1 Introduction

Depression constitutes a multifaceted and debilitating mental health disorder characterized by persistent and pervasive dysphoric mood states, including profound sadness, feelings of hopelessness, and a notable diminishment in the capacity to experience pleasure or interest in routine activities [1]. According to World Health Organization (WHO), approximately 5% of adults (4% men and 6% women) in the world are suffering from depression [2]. Beyond the realm of ordinary mood fluctuations, depression engenders a pervasive impact on cognitive, affective, and behavioral domains, thereby significantly impairing daily functioning [3]. Commonly observed symptoms encompass disruptions in sleep patterns, alterations in appetite, decreased energy levels, cognitive impairments such as difficulties in concentration, and a proclivity towards indecisiveness [4]. The etiology of depression is inherently complex, implicating a confluence of genetic, neurobiological, environmental, and psychosocial determinants [5]. In the realm of academic discourse, depression manifests not only through cognitive and emotional dimensions but also encompasses somatic aspects, frequently leading individuals to exhibit concurrent physical symptoms [6, 7]. Given the considerable variation in symptomatology and the deleterious ramifications on overall well-being, a holistic strategy for addressing depression involves utilizing both medication and therapy, highlighting the importance of expert evaluation and support to achieve the best treatment results [8, 9].

Existing depression scales encompass a variety of instruments designed to assess and quantify depressive symptoms across different populations. The Beck Depression Inventory (BDI) [10] and Patient Health Questionnaire (PHQ-9) [11] offer self-report measures, while the Hamilton Depression Rating Scale (HAM-D) [12] provides a comprehensive questionnaire for symptom evaluation. For elderly individuals, the Geriatric Depression Scale (GDS) [13] is valuable, and the Zung Self-Rating Depression Scale (SDS) [14] offers a self-administered option. The Center for Epidemiologic Studies Depression Scale (CES-D) [15] targets the general population, while the Montgomery-Åsberg Depression Rating Scale (MADRS) [16] aids in severity assessment. Additionally, the Quick Inventory of Depressive Symptomatology (QIDS) [17] and the 21-item Depression Anxiety Stress Scales (DASS-21) [18] offer a broader assessment of emotional states. These instruments collectively enhance the multidimensional understanding and diagnosis of depression, facilitating effective interventions and support strategies for clinicians and researchers alike.

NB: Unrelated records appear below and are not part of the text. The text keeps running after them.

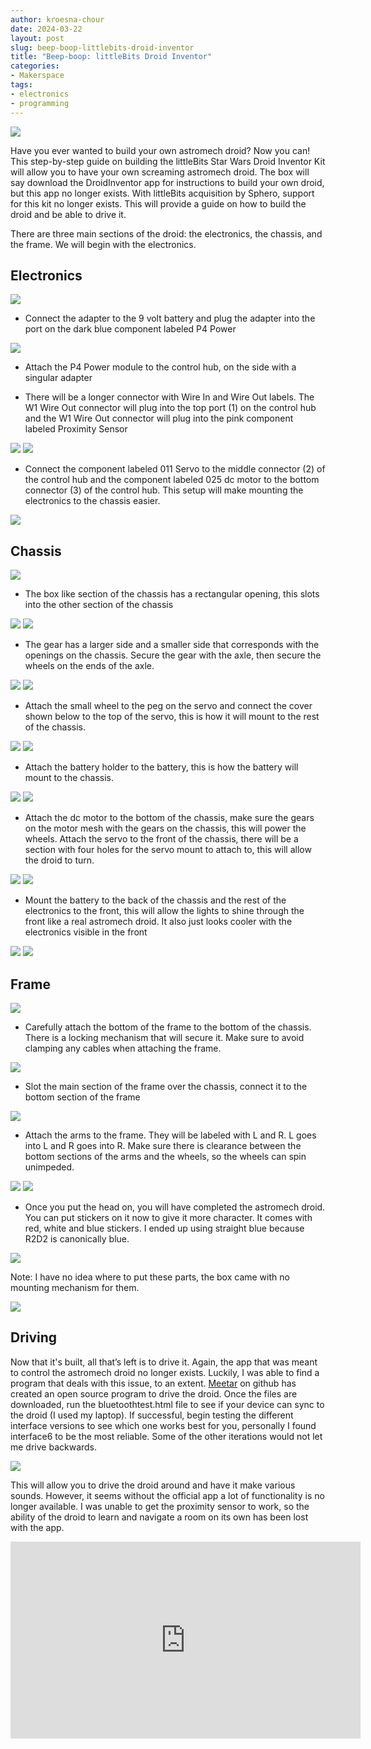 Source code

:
 ```yaml
---
author: kroesna-chour
date: 2024-03-22
layout: post
slug: beep-boop-littlebits-droid-inventor
title: "Beep-boop: littleBits Droid Inventor"
categories:
- Makerspace
tags:
- electronics
- programming
---
```

![](https://github.com/scholarslab/scholarslab.org/blob/master/assets/post-media/2024-05-23-r2.JPG)


Have you ever wanted to build your own astromech droid? Now you can! This step-by-step guide on building the littleBits Star Wars Droid Inventor Kit will allow you to have your own screaming astromech droid. The box will say download the DroidInventor app for instructions to build your own droid, but this app no longer exists. With littleBits acquisition by Sphero, support for this kit no longer exists. This will provide a guide on how to build the droid and be able to drive it. 

There are three main sections of the droid: the electronics, the chassis, and the frame. We will begin with the electronics. 

## Electronics
![](https://github.com/scholarslab/scholarslab.org/blob/master/assets/post-media/2024-05-23-electronics-1.JPG)

* Connect the adapter to the 9 volt battery and plug the adapter into the port on the dark blue component labeled P4 Power

![](https://github.com/scholarslab/scholarslab.org/blob/master/assets/post-media/2024-05-23-electronics2.JPG)

* Attach the P4 Power module to the control hub, on the side with a singular adapter

* There will be a longer connector with Wire In and Wire Out labels. The W1 Wire Out connector will plug into the top port (1) on the control hub and the W1 Wire Out connector will plug into the pink component labeled Proximity Sensor

![](https://github.com/scholarslab/scholarslab.org/blob/master/assets/post-media/2024-05-23-electronics-3.JPG)
![](https://github.com/scholarslab/scholarslab.org/blob/master/assets/post-media/2024-05-23-electronics-4.JPG)

* Connect the component labeled 011 Servo to the middle connector (2) of the control hub and the component labeled 025 dc motor to the bottom connector (3) of the control hub. This setup will make mounting the electronics to the chassis easier. 

![](https://github.com/scholarslab/scholarslab.org/blob/master/assets/post-media/2024-05-23-electronics-5.JPG)


## Chassis
![](https://github.com/scholarslab/scholarslab.org/blob/master/assets/post-media/2024-05-23-chassis-1.JPG)

* The box like section of the chassis has a rectangular opening, this slots into the other section of the chassis

![](https://github.com/scholarslab/scholarslab.org/blob/master/assets/post-media/2024-05-23-chassis-2.JPG)
![](https://github.com/scholarslab/scholarslab.org/blob/master/assets/post-media/2024-05-23-chassis-3.JPG)

* The gear has a larger side and a smaller side that corresponds with the openings on the chassis. Secure the gear with the axle, then secure the wheels on the ends of the axle.

![](https://github.com/scholarslab/scholarslab.org/blob/master/assets/post-media/2024-05-23-chassis-4.JPG)
![](https://github.com/scholarslab/scholarslab.org/blob/master/assets/post-media/2024-05-23-chassis-5.JPG)

* Attach the small wheel to the peg on the servo and connect the cover shown below to the top of the servo, this is how it will mount to the rest of the chassis.

![](https://github.com/scholarslab/scholarslab.org/blob/master/assets/post-media/2024-05-23-chassis-6.JPG)
![](https://github.com/scholarslab/scholarslab.org/blob/master/assets/post-media/2024-05-23-chassis-7.JPG)

* Attach the battery holder to the battery, this is how the battery will mount to the chassis.

![](https://github.com/scholarslab/scholarslab.org/blob/master/assets/post-media/2024-05-23-chassis-8.JPG)
![](https://github.com/scholarslab/scholarslab.org/blob/master/assets/post-media/2024-05-23-chassis-9.JPG)

* Attach the dc motor to the bottom of the chassis, make sure the gears on the motor mesh with the gears on the chassis, this will power the wheels. Attach the servo to the front of the chassis, there will be a section with four holes for the servo mount to attach to, this will allow the droid to turn.

![](https://github.com/scholarslab/scholarslab.org/blob/master/assets/post-media/2024-05-23-chassis-10.JPG)
![](https://github.com/scholarslab/scholarslab.org/blob/master/assets/post-media/2024-05-23-chassis-11.JPG)

* Mount the battery to the back of the chassis and the rest of the electronics to the front, this will allow the lights to shine through the front like a real astromech droid. It also just looks cooler with the electronics visible in the front

![](https://github.com/scholarslab/scholarslab.org/blob/master/assets/post-media/2024-05-23-chassis-12.JPG)
![](https://github.com/scholarslab/scholarslab.org/blob/master/assets/post-media/2024-05-23-chassis-13.JPG)

## Frame
![](https://github.com/scholarslab/scholarslab.org/blob/master/assets/post-media/2024-05-23-frame-1.JPG)

* Carefully attach the bottom of the frame to the bottom of the chassis. There is a locking mechanism that will secure it. Make sure to avoid clamping any cables when attaching the frame. 

![](https://github.com/scholarslab/scholarslab.org/blob/master/assets/post-media/2024-05-23-frame-2.JPG)

* Slot the main section of the frame over the chassis, connect it to the bottom section of the frame

![](https://github.com/scholarslab/scholarslab.org/blob/master/assets/post-media/2024-05-23-frame-3.JPG)

* Attach the arms to the frame. They will be labeled with L and R. L goes into L and R goes into R. Make sure there is clearance between the bottom sections of the arms and the wheels, so the wheels can spin unimpeded.

![](https://github.com/scholarslab/scholarslab.org/blob/master/assets/post-media/2024-05-23-frame-4.JPG)
![](https://github.com/scholarslab/scholarslab.org/blob/master/assets/post-media/2024-05-23-frame-5.JPG)

* Once you put the head on, you will have completed the astromech droid. You can put stickers on it now to give it more character. It comes with red, white and blue stickers. I ended up using straight blue because R2D2 is canonically blue.  

![](https://github.com/scholarslab/scholarslab.org/blob/master/assets/post-media/2024-05-23-frame-6.JPG)

Note: I have no idea where to put these parts, the box came with no mounting mechanism for them. 

![](https://github.com/scholarslab/scholarslab.org/blob/master/assets/post-media/2024-05-23-frame-7.JPG)

## Driving

Now that it's built, all that’s left is to drive it. Again, the app that was meant to control the astromech droid no longer exists. Luckily, I was able to find a program that deals with this issue, to an extent. [Meetar](https://github.com/meetar/littlebits-r2d2-controls/tree/main/HTML-Joysticks-master) on github  has created an open source program to drive the droid. Once the files are downloaded, run the bluetoothtest.html file to see if your device can sync to the droid (I used my laptop). If successful, begin testing the different interface versions to see which one works best for you, personally I found interface6 to be the most reliable. Some of the other iterations would not let me drive backwards.

![](https://github.com/scholarslab/scholarslab.org/blob/master/assets/post-media/2024-03-23-driving1.png)

This will allow you to drive the droid around and have it make various sounds. However, it seems without the official app a lot of functionality is no longer available. I was unable to get the proximity sensor to work, so the ability of the droid to learn and navigate a room on its own has been lost with the app.

<iframe width="560" height="315" src="https://www.youtube.com/embed/8G5DyvODO8U?si=hFSTgBKwroF-RSJr" title="YouTube video player" frameborder="0" allow="accelerometer; autoplay; clipboard-write; encrypted-media; gyroscope; picture-in-picture; web-share" referrerpolicy="strict-origin-when-cross-origin" allowfullscreen></iframe>
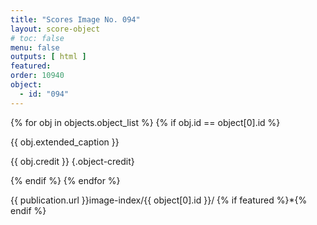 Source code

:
 ```yaml
---
title: "Scores Image No. 094"
layout: score-object
# toc: false
menu: false
outputs: [ html ]
featured: 
order: 10940
object:
  - id: "094"
---
```


{% for obj in objects.object_list %}
{% if obj.id == object[0].id %}

{{ obj.extended_caption }}

{{ obj.credit }} {.object-credit}

{% endif %}
{% endfor %}

<div class="object-credit object-url is-print-only">

{{ publication.url }}image-index/{{ object[0].id }}/ {% if featured %}*{% endif %}

</div>
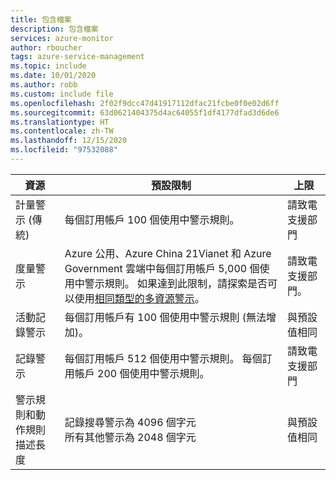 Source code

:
 ```yaml
---
title: 包含檔案
description: 包含檔案
services: azure-monitor
author: rboucher
tags: azure-service-management
ms.topic: include
ms.date: 10/01/2020
ms.author: robb
ms.custom: include file
ms.openlocfilehash: 2f02f9dcc47d41917112dfac21fcbe0f0e02d6ff
ms.sourcegitcommit: 63d0621404375d4ac64055f1df4177dfad3d6de6
ms.translationtype: HT
ms.contentlocale: zh-TW
ms.lasthandoff: 12/15/2020
ms.locfileid: "97532088"
---
```

| 資源 | 預設限制 | 上限 |
| --- | --- | --- |
| 計量警示 (傳統) |每個訂用帳戶 100 個使用中警示規則。 | 請致電支援部門 |
| 度量警示 |Azure 公用、Azure China 21Vianet 和 Azure Government 雲端中每個訂用帳戶 5,000 個使用中警示規則。 如果達到此限制，請探索是否可以使用[相同類型的多資源警示](../articles/azure-monitor/platform/alerts-metric-overview.md#monitoring-at-scale-using-metric-alerts-in-azure-monitor)。   | 請致電支援部門。 |
| 活動記錄警示 | 每個訂用帳戶有 100 個使用中警示規則 (無法增加)。 | 與預設值相同 |
| 記錄警示 | 每個訂用帳戶 512 個使用中警示規則。 每個訂用帳戶 200 個使用中警示規則。 | 請致電支援部門 |
| 警示規則和動作規則描述長度| 記錄搜尋警示為 4096 個字元<br/>所有其他警示為 2048 個字元 | 與預設值相同 |

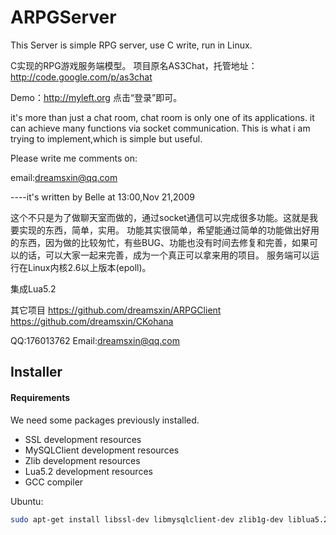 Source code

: ARPGServer
==========

This Server is simple RPG server, use C write, run in Linux.

C实现的RPG游戏服务端模型。 
项目原名AS3Chat，托管地址：http://code.google.com/p/as3chat

Demo：http://myleft.org 点击“登录”即可。

it's more than just a chat room, chat room is only one of its applications. 
it can achieve many functions via socket communication. 
This is what i am trying to implement,which is simple but useful.

Please write me comments on:

email:dreamsxin@qq.com

----it's written by Belle at 13:00,Nov 21,2009

这个不只是为了做聊天室而做的，通过socket通信可以完成很多功能。这就是我要实现的东西，简单，实用。
功能其实很简单，希望能通过简单的功能做出好用的东西，因为做的比较匆忙，有些BUG、功能也没有时间去修复和完善，如果可以的话，可以大家一起来完善，成为一个真正可以拿来用的项目。
服务端可以运行在Linux内核2.6以上版本(epoll)。

集成Lua5.2

其它项目
https://github.com/dreamsxin/ARPGClient
https://github.com/dreamsxin/CKohana

QQ:176013762
Email:dreamsxin@qq.com

Installer
---------

#### Requirements
We need some packages previously installed.

* SSL development resources
* MySQLClient development resources
* Zlib development resources
* Lua5.2 development resources
* GCC compiler

Ubuntu:

```bash
sudo apt-get install libssl-dev libmysqlclient-dev zlib1g-dev liblua5.2-dev
```
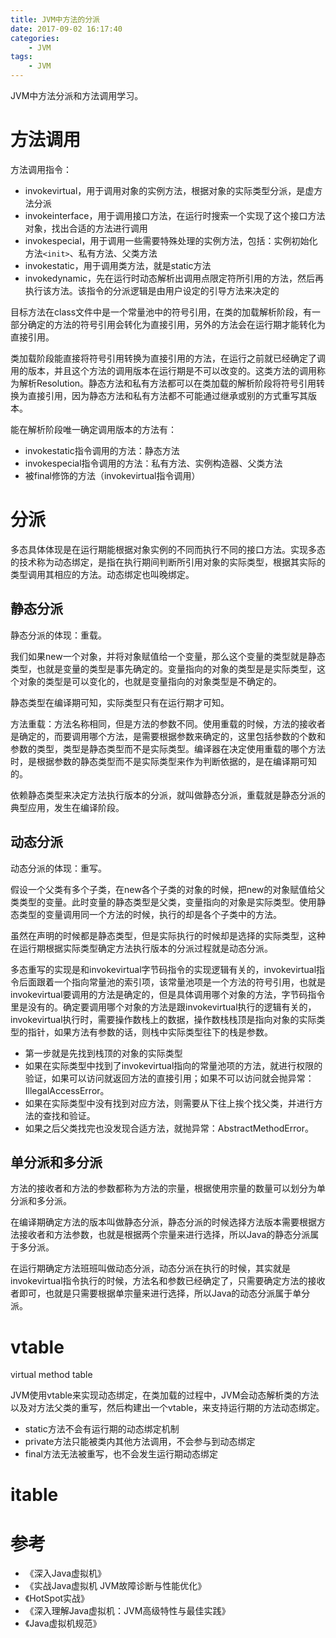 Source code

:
 ```yaml
---
title: JVM中方法的分派
date: 2017-09-02 16:17:40
categories: 
	- JVM
tags:
	- JVM
---
```


JVM中方法分派和方法调用学习。

<!--more-->

# 方法调用

方法调用指令：

- invokevirtual，用于调用对象的实例方法，根据对象的实际类型分派，是虚方法分派
- invokeinterface，用于调用接口方法，在运行时搜索一个实现了这个接口方法对象，找出合适的方法进行调用
- invokespecial，用于调用一些需要特殊处理的实例方法，包括：实例初始化方法`<init>`、私有方法、父类方法
- invokestatic，用于调用类方法，就是static方法
- invokedynamic，先在运行时动态解析出调用点限定符所引用的方法，然后再执行该方法。该指令的分派逻辑是由用户设定的引导方法来决定的

目标方法在class文件中是一个常量池中的符号引用，在类的加载解析阶段，有一部分确定的方法的符号引用会转化为直接引用，另外的方法会在运行期才能转化为直接引用。

类加载阶段能直接将符号引用转换为直接引用的方法，在运行之前就已经确定了调用的版本，并且这个方法的调用版本在运行期是不可以改变的。这类方法的调用称为解析Resolution。静态方法和私有方法都可以在类加载的解析阶段将符号引用转换为直接引用，因为静态方法和私有方法都不可能通过继承或别的方式重写其版本。

能在解析阶段唯一确定调用版本的方法有：

- invokestatic指令调用的方法：静态方法
- invokespecial指令调用的方法：私有方法、实例构造器、父类方法
- 被final修饰的方法（invokevirtual指令调用）

# 分派

多态具体体现是在运行期能根据对象实例的不同而执行不同的接口方法。实现多态的技术称为动态绑定，是指在执行期间判断所引用对象的实际类型，根据其实际的类型调用其相应的方法。动态绑定也叫晚绑定。

## 静态分派

静态分派的体现：重载。

我们如果new一个对象，并将对象赋值给一个变量，那么这个变量的类型就是静态类型，也就是变量的类型是事先确定的。变量指向的对象的类型是是实际类型，这个对象的类型是可以变化的，也就是变量指向的对象类型是不确定的。

静态类型在编译期可知，实际类型只有在运行期才可知。

方法重载：方法名称相同，但是方法的参数不同。使用重载的时候，方法的接收者是确定的，而要调用哪个方法，是需要根据参数来确定的，这里包括参数的个数和参数的类型，类型是静态类型而不是实际类型。编译器在决定使用重载的哪个方法时，是根据参数的静态类型而不是实际类型来作为判断依据的，是在编译期可知的。

依赖静态类型来决定方法执行版本的分派，就叫做静态分派，重载就是静态分派的典型应用，发生在编译阶段。

## 动态分派

动态分派的体现：重写。

假设一个父类有多个子类，在new各个子类的对象的时候，把new的对象赋值给父类类型的变量。此时变量的静态类型是父类，变量指向的对象是实际类型。使用静态类型的变量调用同一个方法的时候，执行的却是各个子类中的方法。

虽然在声明的时候都是静态类型，但是实际执行的时候却是选择的实际类型，这种在运行期根据实际类型确定方法执行版本的分派过程就是动态分派。

多态重写的实现是和invokevirtual字节码指令的实现逻辑有关的，invokevirtual指令后面跟着一个指向常量池的索引项，该常量池项是一个方法的符号引用，也就是invokevirtual要调用的方法是确定的，但是具体调用哪个对象的方法，字节码指令里是没有的。确定要调用哪个对象的方法是跟invokevirtual执行的逻辑有关的，invokevirtual执行时，需要操作数栈上的数据，操作数栈栈顶是指向对象的实际类型的指针，如果方法有参数的话，则栈中实际类型往下的栈是参数。

- 第一步就是先找到栈顶的对象的实际类型
- 如果在实际类型中找到了invokevirtual指向的常量池项的方法，就进行权限的验证，如果可以访问就返回方法的直接引用；如果不可以访问就会抛异常：IllegalAccessError。
- 如果在实际类型中没有找到对应方法，则需要从下往上挨个找父类，并进行方法的查找和验证。
- 如果之后父类找完也没发现合适方法，就抛异常：AbstractMethodError。

## 单分派和多分派

方法的接收者和方法的参数都称为方法的宗量，根据使用宗量的数量可以划分为单分派和多分派。

在编译期确定方法的版本叫做静态分派，静态分派的时候选择方法版本需要根据方法接收者和方法参数，也就是根据两个宗量来进行选择，所以Java的静态分派属于多分派。

在运行期确定方法班班叫做动态分派，动态分派在执行的时候，其实就是invokevirtual指令执行的时候，方法名和参数已经确定了，只需要确定方法的接收者即可，也就是只需要根据单宗量来进行选择，所以Java的动态分派属于单分派。

# vtable

virtual method table

JVM使用vtable来实现动态绑定，在类加载的过程中，JVM会动态解析类的方法以及对方法父类的重写，然后构建出一个vtable，来支持运行期的方法动态绑定。

- static方法不会有运行期的动态绑定机制
- private方法只能被类内其他方法调用，不会参与到动态绑定
- final方法无法被重写，也不会发生运行期动态绑定

# itable



# 参考

- 《深入Java虚拟机》
- 《实战Java虚拟机 JVM故障诊断与性能优化》
- 《HotSpot实战》
- 《深入理解Java虚拟机：JVM高级特性与最佳实践》
- 《Java虚拟机规范》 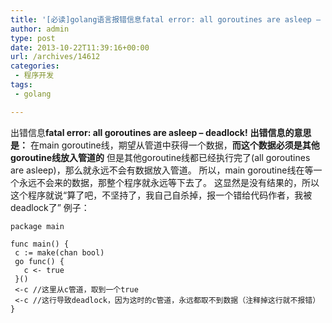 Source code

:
 ```yaml
---
title: '[必读]golang语言报错信息fatal error: all goroutines are asleep – deadlock!'
author: admin
type: post
date: 2013-10-22T11:39:16+00:00
url: /archives/14612
categories:
 - 程序开发
tags:
 - golang

---
```

出错信息**fatal error: all goroutines are asleep – deadlock!**
**出错信息的意思是：**
在main goroutine线，期望从管道中获得一个数据，**而这个数据必须是其他goroutine线放入管道的**
但是其他goroutine线都已经执行完了(all goroutines are asleep)，那么就永远不会有数据放入管道。
所以，main goroutine线在等一个永远不会来的数据，那整个程序就永远等下去了。
这显然是没有结果的，所以这个程序就说“算了吧，不坚持了，我自己自杀掉，报一个错给代码作者，我被deadlock了”
例子：

```
package main

func main() {
 c := make(chan bool)
 go func() {
   c <- true
 }()
 <-c //这里从c管道，取到一个true
 <-c //这行导致deadlock，因为这时的c管道，永远都取不到数据（注释掉这行就不报错）
}
```

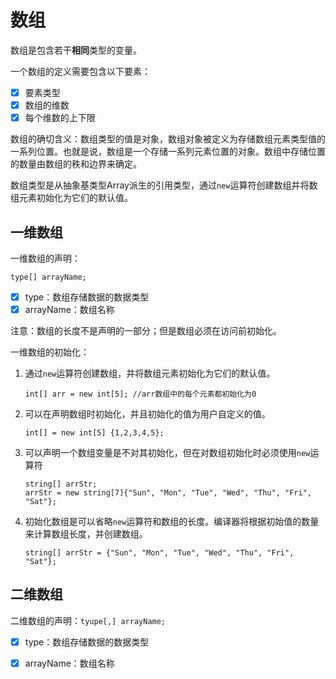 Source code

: # 数组

数组是包含若干**相同**类型的变量。

一个数组的定义需要包含以下要素：

- [x] 要素类型
- [x] 数组的维数
- [x] 每个维数的上下限

数组的确切含义：数组类型的值是对象，数组对象被定义为存储数组元素类型值的一系列位置。也就是说，数组是一个存储一系列元素位置的对象。数组中存储位置的数量由数组的秩和边界来确定。

数组类型是从抽象基类型Array派生的引用类型，通过`new`运算符创建数组并将数组元素初始化为它们的默认值。

## 一维数组

一维数组的声明：

`type[] arrayName;`

- [x] type：数组存储数据的数据类型
- [x] arrayName：数组名称

注意：数组的长度不是声明的一部分；但是数组必须在访问前初始化。

一维数组的初始化：

1. 通过`new`运算符创建数组，并将数组元素初始化为它们的默认值。
   
   ```
   int[] arr = new int[5]; //arr数组中的每个元素都初始化为0
   ```

2. 可以在声明数组时初始化，并且初始化的值为用户自定义的值。

   ```
   int[] = new int[5] {1,2,3,4,5};
   ```

3. 可以声明一个数组变量是不对其初始化，但在对数组初始化时必须使用`new`运算符
   
   ```
   string[] arrStr;
   arrStr = new string[7]{"Sun", "Mon", "Tue", "Wed", "Thu", "Fri", "Sat"};
   ```
   
4. 初始化数组是可以省略`new`运算符和数组的长度。编译器将根据初始值的数量来计算数组长度，并创建数组。
   
   ```
   string[] arrStr = {"Sun", "Mon", "Tue", "Wed", "Thu", "Fri", "Sat"};
   ```

## 二维数组

二维数组的声明：`tyupe[,] arrayName;`

- [x] type：数组存储数据的数据类型
- [x] arrayName：数组名称

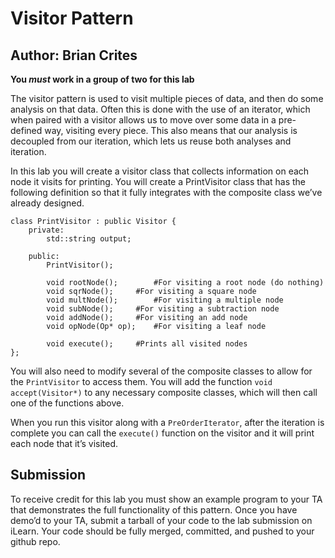 # Visitor Pattern
## Author: Brian Crites
**You *must* work in a group of two for this lab**

The visitor pattern is used to visit multiple pieces of data, and then do some analysis on that data. Often this is done with the use of an iterator, which when paired with a visitor allows us to move over some data in a pre-defined way, visiting every piece. This also means that our analysis is decoupled from our iteration, which lets us reuse both analyses and iteration.

In this lab you will create a visitor class that collects information on each node it visits for printing. You will create a PrintVisitor class that has the following definition so that it fully integrates with the composite class we’ve already designed.
```
class PrintVisitor : public Visitor {
	private:
		std::string output;

	public:
		PrintVisitor();

		void rootNode();		#For visiting a root node (do nothing)
		void sqrNode();		#For visiting a square node
		void multNode();		#For visiting a multiple node
		void subNode();		#For visiting a subtraction node
		void addNode();		#For visiting an add node
		void opNode(Op* op);	#For visiting a leaf node

		void execute();		#Prints all visited nodes
};
```
You will also need to modify several of the composite classes to allow for the `PrintVisitor` to access them. You will add the function `void accept(Visitor*)` to any necessary composite classes, which will then call one of the functions above.

When you run this visitor along with a `PreOrderIterator`, after the iteration is complete you can call the `execute()` function on the visitor and it will print each node that it’s visited.

## Submission
To receive credit for this lab you must show an example program to your TA that demonstrates the full functionality of this pattern. Once you have demo’d to your TA, submit a tarball of your code to the lab submission on iLearn. Your code should be fully merged, committed, and pushed to your github repo.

The absence of culturally sensitive and contextually appropriate screening tools contributes to the under-recognition of depression in Afghanistan. Existing depression assessment instruments, often developed in Western contexts, may not adequately capture the unique manifestations, cultural expressions, and determinants of depression in Afghan populations. Moreover, the stigma associated with mental illness further impedes help-seeking behaviors and exacerbates the treatment gap.

To address these challenges, there is a pressing need for a validated depression screening instrument tailored specifically to the Afghan context [19]. The development of such a tool requires careful consideration of cultural nuances, linguistic diversity, and socio-economic factors prevalent in Afghanistan [19]. By creating a culturally sensitive screening scale, mental health professionals can enhance the early detection of depression, facilitate timely interventions, and ultimately alleviate the burden of this debilitating condition in Afghan society [19].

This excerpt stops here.